Aging experts, entrepreneurs and nonprofit groups say the need is there, but the challenge is more complex than if-you-build-it-they-will-come: raising money; finding an affordable, attractive and gay-friendly locale; motivating people who -- like all senior citizens -- might want or need anything from Pilates classes to nursing care.

So far, "there hasn't been the interest and demand I expected. . . . I don't really care," said Rainbow Vista owner Henry Moshberger, 65, adding that he'll persist. "This is where I'm living. Basically, I bought a retirement home for myself and all my friends."

The push for housing stems mostly from gay baby boomers. More open than previous generations, they don't expect to hide as they age. But in a 2006 poll, fewer than half had confidence that health care professionals would treat them with respect as they grow older.

In the past decade, communities have brought forward at least 40 ideas for gay senior housing, but many stalled in the planning. So far, an upscale project in Santa Fe that opened in 2006 has had difficulty filling. An affordable complex that opened in 2007 in Hollywood , Calif. , has had more success.

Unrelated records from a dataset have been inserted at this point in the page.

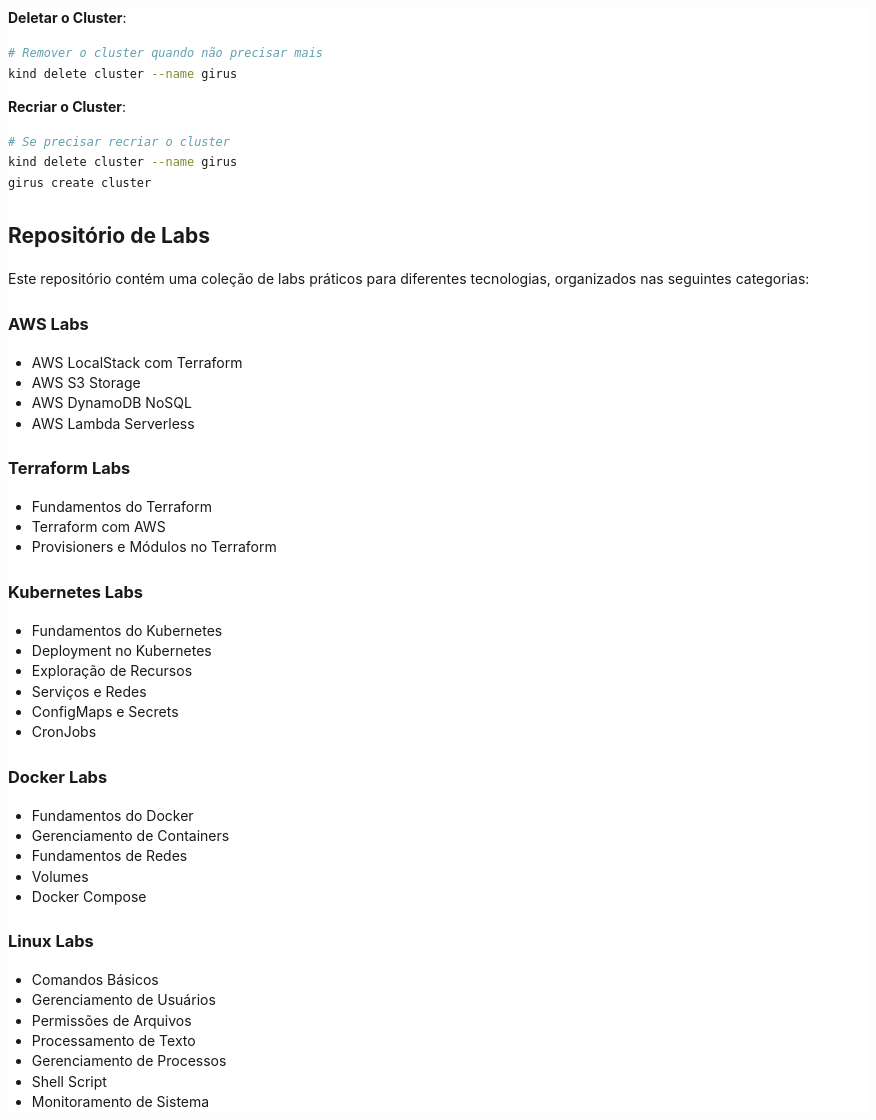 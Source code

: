  **Deletar o Cluster**:

  ```bash
  # Remover o cluster quando não precisar mais
  kind delete cluster --name girus
  ```
**Recriar o Cluster**:

  ```bash
  # Se precisar recriar o cluster
  kind delete cluster --name girus
  girus create cluster
  ```

## Repositório de Labs

Este repositório contém uma coleção de labs práticos para diferentes tecnologias, organizados nas seguintes categorias:

### AWS Labs
- AWS LocalStack com Terraform
- AWS S3 Storage
- AWS DynamoDB NoSQL
- AWS Lambda Serverless

### Terraform Labs
- Fundamentos do Terraform
- Terraform com AWS
- Provisioners e Módulos no Terraform

### Kubernetes Labs
- Fundamentos do Kubernetes
- Deployment no Kubernetes
- Exploração de Recursos
- Serviços e Redes
- ConfigMaps e Secrets
- CronJobs

### Docker Labs
- Fundamentos do Docker
- Gerenciamento de Containers
- Fundamentos de Redes
- Volumes
- Docker Compose

### Linux Labs
- Comandos Básicos
- Gerenciamento de Usuários
- Permissões de Arquivos
- Processamento de Texto
- Gerenciamento de Processos
- Shell Script
- Monitoramento de Sistema
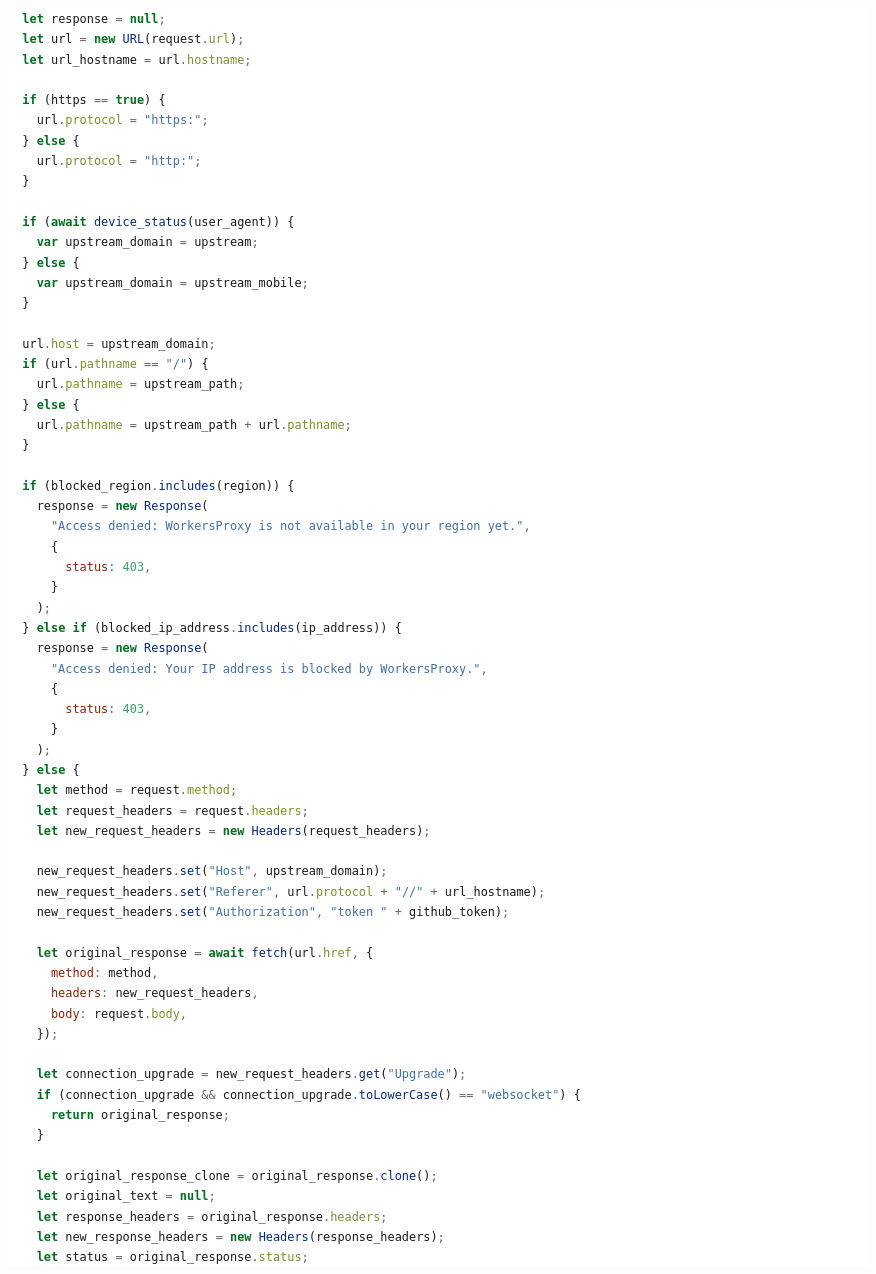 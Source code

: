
 ```js
  let response = null;
  let url = new URL(request.url);
  let url_hostname = url.hostname;

  if (https == true) {
    url.protocol = "https:";
  } else {
    url.protocol = "http:";
  }

  if (await device_status(user_agent)) {
    var upstream_domain = upstream;
  } else {
    var upstream_domain = upstream_mobile;
  }

  url.host = upstream_domain;
  if (url.pathname == "/") {
    url.pathname = upstream_path;
  } else {
    url.pathname = upstream_path + url.pathname;
  }

  if (blocked_region.includes(region)) {
    response = new Response(
      "Access denied: WorkersProxy is not available in your region yet.",
      {
        status: 403,
      }
    );
  } else if (blocked_ip_address.includes(ip_address)) {
    response = new Response(
      "Access denied: Your IP address is blocked by WorkersProxy.",
      {
        status: 403,
      }
    );
  } else {
    let method = request.method;
    let request_headers = request.headers;
    let new_request_headers = new Headers(request_headers);

    new_request_headers.set("Host", upstream_domain);
    new_request_headers.set("Referer", url.protocol + "//" + url_hostname);
    new_request_headers.set("Authorization", "token " + github_token);

    let original_response = await fetch(url.href, {
      method: method,
      headers: new_request_headers,
      body: request.body,
    });

    let connection_upgrade = new_request_headers.get("Upgrade");
    if (connection_upgrade && connection_upgrade.toLowerCase() == "websocket") {
      return original_response;
    }

    let original_response_clone = original_response.clone();
    let original_text = null;
    let response_headers = original_response.headers;
    let new_response_headers = new Headers(response_headers);
    let status = original_response.status;

``` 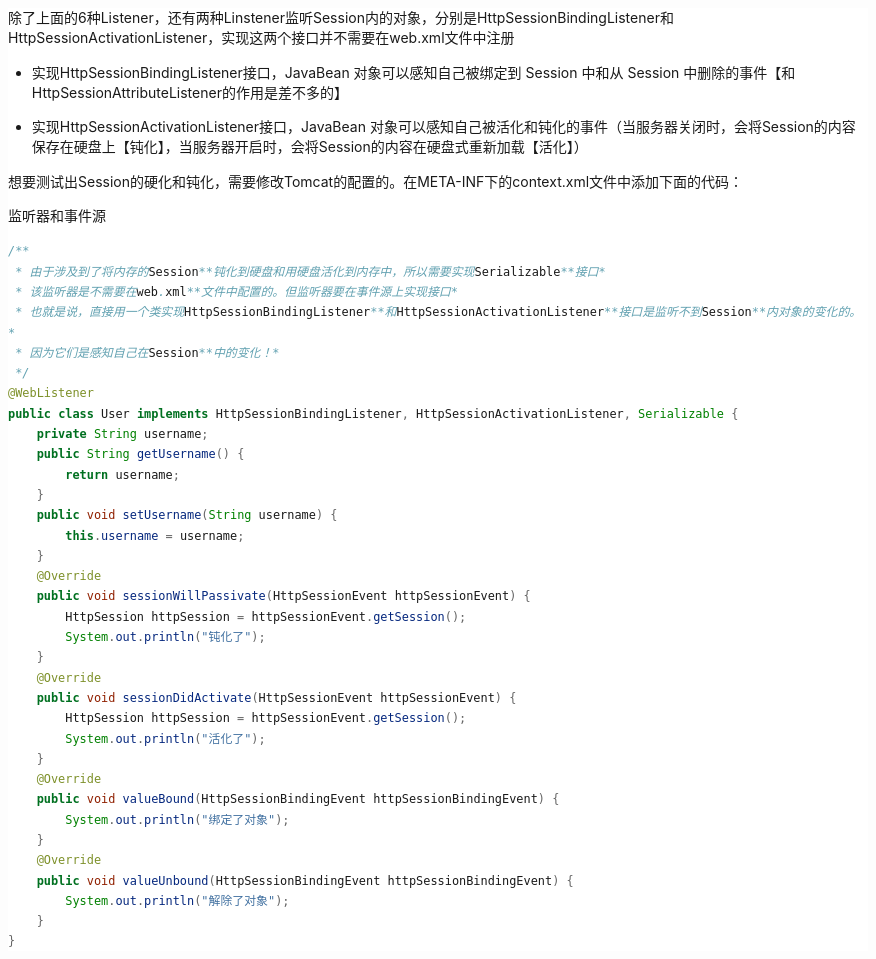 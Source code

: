 除了上面的6种Listener，还有两种Linstener监听Session内的对象，分别是HttpSessionBindingListener和HttpSessionActivationListener，实现这两个接口并不需要在web.xml文件中注册

* 实现HttpSessionBindingListener接口，JavaBean 对象可以感知自己被绑定到 Session 中和从 Session 中删除的事件【和HttpSessionAttributeListener的作用是差不多的】  

* 实现HttpSessionActivationListener接口，JavaBean 对象可以感知自己被活化和钝化的事件（当服务器关闭时，会将Session的内容保存在硬盘上【钝化】，当服务器开启时，会将Session的内容在硬盘式重新加载【活化】） 

想要测试出Session的硬化和钝化，需要修改Tomcat的配置的。在META-INF下的context.xml文件中添加下面的代码：

<Context>
  <Manager className="org.apache.catalina.session.PersistentManager" maxIdleSwap="1">
  <Store className="org.apache.catalina.session.FileStore" directory="zhongfucheng"/>
  </Manager>
 </Context>

监听器和事件源

```java
/**
 * 由于涉及到了将内存的Session**钝化到硬盘和用硬盘活化到内存中，所以需要实现Serializable**接口*
 * 该监听器是不需要在web.xml**文件中配置的。但监听器要在事件源上实现接口*
 * 也就是说，直接用一个类实现HttpSessionBindingListener**和HttpSessionActivationListener**接口是监听不到Session**内对象的变化的。*
 * 因为它们是感知自己在Session**中的变化！*
 */
@WebListener
public class User implements HttpSessionBindingListener, HttpSessionActivationListener, Serializable {
    private String username;
    public String getUsername() {
        return username;
    }
    public void setUsername(String username) {
        this.username = username;
    }
    @Override
    public void sessionWillPassivate(HttpSessionEvent httpSessionEvent) {
        HttpSession httpSession = httpSessionEvent.getSession();
        System.out.println("钝化了");
    }
    @Override
    public void sessionDidActivate(HttpSessionEvent httpSessionEvent) {
        HttpSession httpSession = httpSessionEvent.getSession();
        System.out.println("活化了");
    }
    @Override
    public void valueBound(HttpSessionBindingEvent httpSessionBindingEvent) {
        System.out.println("绑定了对象");
    }
    @Override
    public void valueUnbound(HttpSessionBindingEvent httpSessionBindingEvent) {
        System.out.println("解除了对象");
    }
}
```
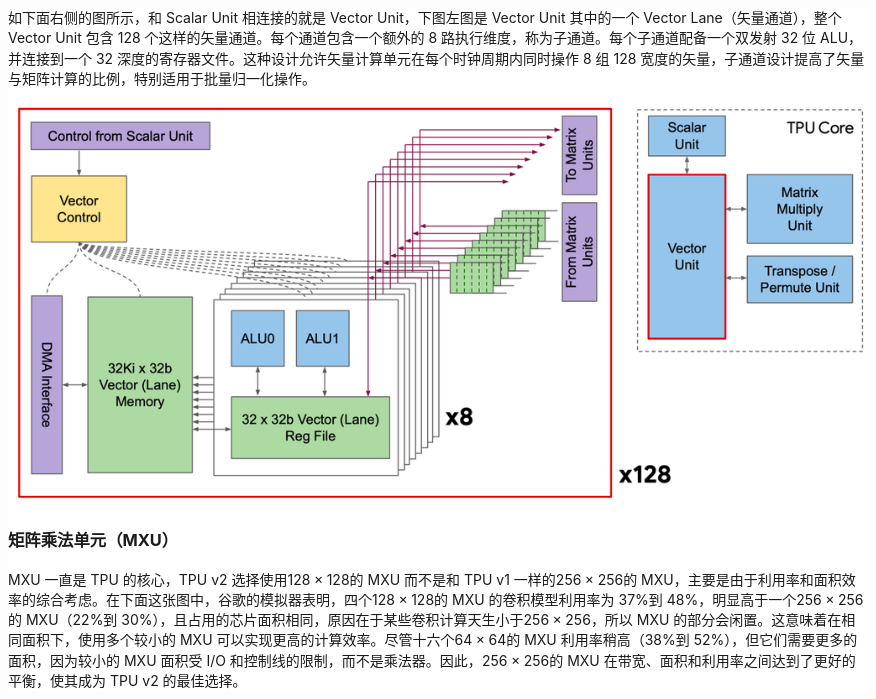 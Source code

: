 如下面右侧的图所示，和 Scalar Unit 相连接的就是 Vector Unit，下图左图是 Vector Unit 其中的一个 Vector Lane（矢量通道），整个 Vector Unit 包含 128 个这样的矢量通道。每个通道包含一个额外的 8 路执行维度，称为子通道。每个子通道配备一个双发射 32 位 ALU，并连接到一个 32 深度的寄存器文件。这种设计允许矢量计算单元在每个时钟周期内同时操作 8 组 128 宽度的矢量，子通道设计提高了矢量与矩阵计算的比例，特别适用于批量归一化操作。

![Alt text](images/TPU214.png)

### 矩阵乘法单元（MXU）

MXU 一直是 TPU 的核心，TPU v2 选择使用$128 \times 128$的 MXU 而不是和 TPU v1 一样的$256 \times 256$的 MXU，主要是由于利用率和面积效率的综合考虑。在下面这张图中，谷歌的模拟器表明，四个$128 \times 128$的 MXU 的卷积模型利用率为 37%到 48%，明显高于一个$256 \times 256$的 MXU（22%到 30%），且占用的芯片面积相同，原因在于某些卷积计算天生小于$256 \times 256$，所以 MXU 的部分会闲置。这意味着在相同面积下，使用多个较小的 MXU 可以实现更高的计算效率。尽管十六个$64 \times 64$的 MXU 利用率稍高（38%到 52%），但它们需要更多的面积，因为较小的 MXU 面积受 I/O 和控制线的限制，而不是乘法器。因此，$256 \times 256$的 MXU 在带宽、面积和利用率之间达到了更好的平衡，使其成为 TPU v2 的最佳选择。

Unlike those, Rainbow Vista didn't emerge from market surveys or social service work -- just the drive of a single entrepreneur. An Oregon native, Moshberger lived in California , where he bought and sold real estate.

In mid-2005, he needed an investment to avoid big taxes on proceeds from another sale. The former Camlu Retirement Apartments, with its bright views of Mount Hood, had sat vacant for several years before Moshberger spotted it on visits to his sister's Gresham condo.

"I probably shouldn't admit this," he said, but he bought the building for just more than $1 million without ever looking inside.

 

It's one of several cookie-cutter nursing homes built in the 1970s. While cheerfully redecorated, its age shows in modestly sized apartments, tiny bathrooms and individual "kitchens" that consist of a microwave and refrigerator. The building boasts an impressive commercial kitchen, but there aren't enough residents to justify daily meal service.

Camlu's nursing license had expired, and Moshberger wasn't interested in entering such a highly regulated field. With his sister as manager, he decided to pitch the new Autumn Park as a building for active senior citizens.

It didn't work. By June of last year, Moshberger changed plans, establishing a nonprofit and rechristening the building Rainbow Vista with a new motto: " A Place of Our Own."

 Moshberger knew about discrimination. Ten years ago, he left a senior citizens mobile home park in California after someone saw him kissing a male friend on his front porch. Formerly friendly neighbors froze him out as managers nitpicked his yard and patio.

 "Younger people, when you tell them what we're doing (at Rainbow Vista), they say, 'Why would you need to do that?' They don't see the problem," Moshberger said. "In their age group, there isn't that discrimination. In my age group, there is."

 A couple of months ago, he hired manager Ian Jones, a certified nursing assistant with a degree in health care administration. Jones has years of experience in caring for senior citizens and hopes Rainbow Vista ultimately will expand its services.  

Donald Bramley, 70, and Howard Turner, 67, are decorating a double studio apartment and plan to move in July.

 At the Valentine's party, they played with Jones' green-cheeked conure, the backs of their hands touching as the bird scrambled from one set of fingers to the next.

 "If you're not gay, you don't understand the needs . . . to talk to people, and just be totally relaxed and not have to watch what you're saying," Turner said. "It makes life much simpler."

 Stein chatted with them about travel, teaching and his books on Peruvian anthropology. He hopes to move this spring.

 "The more I come out here, the more unhappy I am in the situation I've got," he said. "I'm free here."